1. ¹Department of Pathology, School of Medicine, Keio University, Tokyo, Japan
2. ²Division of Gastroenterology and Hepatology, Niigata University Graduate School of Medical and Dental Sciences, Niigata, Japan
3. ³Department of Surgery, School of Medicine, Keio University, Tokyo, Japan
4. ⁴Cancer Genomics Division, National Cancer Center Research Institute, Tokyo, Japan
5. ⁵Pathology Division, National Cancer Center Research Institute, Tokyo, Japan

Correspondence: Professor M Sakamoto, MD, PhD, Department of Pathology, School of Medicine, Keio University, 35 Shinanomachi, Shinjuku-ku, Tokyo 160-8582, Japan. E-mail: msakamot@sc.itc.keio.ac.jp

Received 19 September 2008; Revised 5 December 2008; Accepted 9 December 2008; Published online 2 February 2009.

Abstract

Pancreatic cancer has the worst prognosis among cancers due to the difficulty of early diagnosis and its aggressive behavior.

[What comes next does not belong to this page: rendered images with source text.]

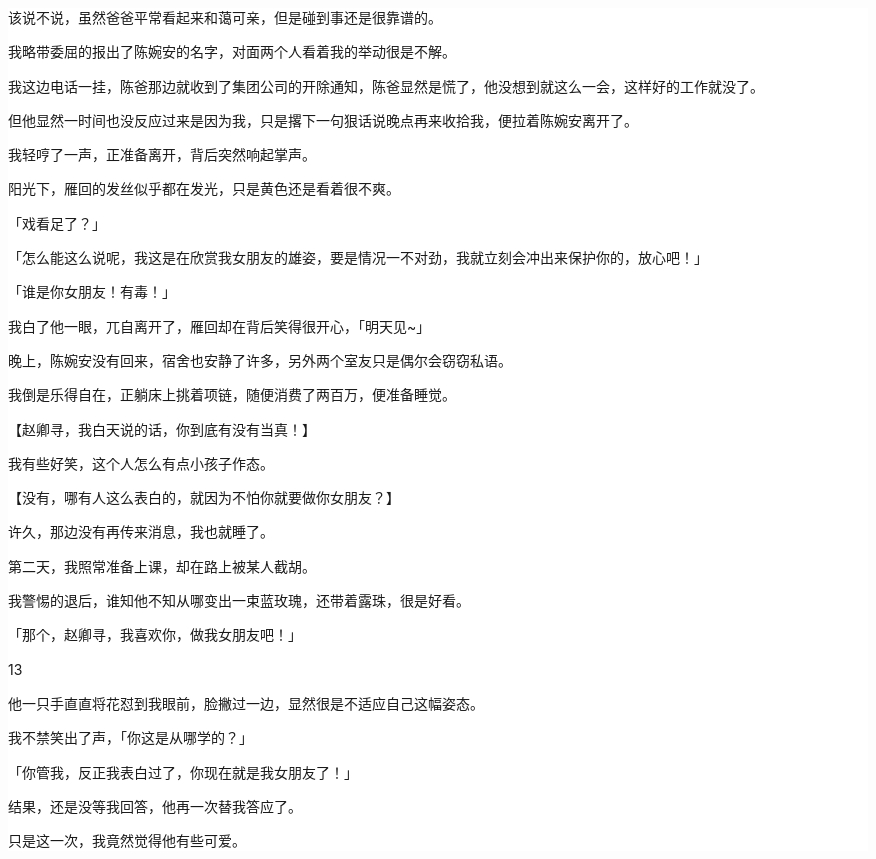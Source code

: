 该说不说，虽然爸爸平常看起来和蔼可亲，但是碰到事还是很靠谱的。


我略带委屈的报出了陈婉安的名字，对面两个人看着我的举动很是不解。


我这边电话一挂，陈爸那边就收到了集团公司的开除通知，陈爸显然是慌了，他没想到就这么一会，这样好的工作就没了。


但他显然一时间也没反应过来是因为我，只是撂下一句狠话说晚点再来收拾我，便拉着陈婉安离开了。


我轻哼了一声，正准备离开，背后突然响起掌声。


阳光下，雁回的发丝似乎都在发光，只是黄色还是看着很不爽。


「戏看足了？」


「怎么能这么说呢，我这是在欣赏我女朋友的雄姿，要是情况一不对劲，我就立刻会冲出来保护你的，放心吧！」


「谁是你女朋友！有毒！」


我白了他一眼，兀自离开了，雁回却在背后笑得很开心，「明天见~」


晚上，陈婉安没有回来，宿舍也安静了许多，另外两个室友只是偶尔会窃窃私语。


我倒是乐得自在，正躺床上挑着项链，随便消费了两百万，便准备睡觉。


【赵卿寻，我白天说的话，你到底有没有当真！】


我有些好笑，这个人怎么有点小孩子作态。


【没有，哪有人这么表白的，就因为不怕你就要做你女朋友？】


许久，那边没有再传来消息，我也就睡了。


第二天，我照常准备上课，却在路上被某人截胡。


我警惕的退后，谁知他不知从哪变出一束蓝玫瑰，还带着露珠，很是好看。


「那个，赵卿寻，我喜欢你，做我女朋友吧！」


13


他一只手直直将花怼到我眼前，脸撇过一边，显然很是不适应自己这幅姿态。


我不禁笑出了声，「你这是从哪学的？」


「你管我，反正我表白过了，你现在就是我女朋友了！」


结果，还是没等我回答，他再一次替我答应了。


只是这一次，我竟然觉得他有些可爱。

To characterize the aggressiveness of pancreatic cancers on gene expression, pancreatic cancer xenografts transplanted into severe combined immunodeficient mice served as a panel for gene-expression profiling. As a result of profiling, the adenylate cyclase-associated protein 1 (CAP1) gene was shown to be overexpressed in all of the xenografts. The expression of CAP1 protein in all 73 cases of pancreatic cancer was recognized by immunohistochemical analyses. The ratio of CAP1-positive tumor cells in clinical specimens was correlated with the presence of lymph node metastasis and neural invasion, and also with the poor prognosis of patients. Immunocytochemical analyses in pancreatic cancer cells demonstrated that CAP1 colocalized to the leading edge of lamellipodia with actin. Knockdown of CAP1 by RNA interference resulted in the reduction of lamellipodium formation, motility, and invasion of pancreatic cancer cells. This is the first report demonstrating the overexpression of CAP1 in pancreatic cancers and suggesting the involvement of CAP1 in the aggressive behavior of pancreatic cancer cells.